AnimalClue: Recognizing Animals by their Traces¶
Conference: ICCV 2025 arXiv: 2507.20240 Code: https://dahlian00.github.io/AnimalCluePage/ Area: Segmentation / Object Detection / Image Classification Keywords: animal trace recognition, wildlife conservation, indirect evidence, dataset, instance segmentation
TL;DR¶
This paper introduces AnimalClue, the first large-scale dataset for animal trace recognition, containing 159,605 bounding boxes spanning 968 species across five categories of indirect clues (footprints, feces, eggs, bones, and feathers), and establishes four benchmarks covering classification, detection, instance segmentation, and attribute prediction.
Background & Motivation¶
Wildlife monitoring is critical for biodiversity conservation.

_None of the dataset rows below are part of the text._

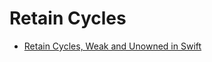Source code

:# Retain Cycles

- [Retain Cycles, Weak and Unowned in Swift](https://thomashanning.com/retain-cycles-weak-unowned-swift/)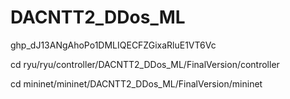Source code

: # DACNTT2_DDos_ML
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

cd ryu/ryu/controller/DACNTT2_DDos_ML/FinalVersion/controller

cd mininet/mininet/DACNTT2_DDos_ML/FinalVersion/mininet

Computer vision has made significant advances in direct animal recognition (appearance-based detection), yet species identification from indirect evidence (e.g., footprints, feces) remains largely underexplored. Existing datasets suffer from severe limitations: - OpenAnimalTracks contains only 18 species and 3,579 bounding boxes - FeathersV1 supports classification tasks only - Existing datasets cover few species and provide limited annotation types
Ecological surveys extensively rely on indirect evidence for species identification, yet this process is highly labor-intensive and urgently requires automated computer vision solutions. AnimalClue aims to fill this gap by providing a large-scale benchmark encompassing multiple trace types and tasks.
Method¶
Overall Architecture¶
AnimalClue is a dataset-and-benchmark contribution whose core value lies in data construction and experimental evaluation.
Key Designs¶
-
Data Collection
- Images are collected from the iNaturalist platform, selecting research-grade observations whose labels have been verified by multiple citizen scientists
- Only Creative Commons licensed images are retained; blurry, unclear, and face-containing images are removed
- Five categories of animal traces are covered: footprints (18,291 bboxes), feces (18,932 bboxes), bones (16,553 bboxes), eggs (29,434 bboxes), and feathers (76,395 bboxes)
-
Annotation Strategy
- Footprints: bounding boxes only (since footprints are traces rather than physical entities, and boundaries are often ambiguous)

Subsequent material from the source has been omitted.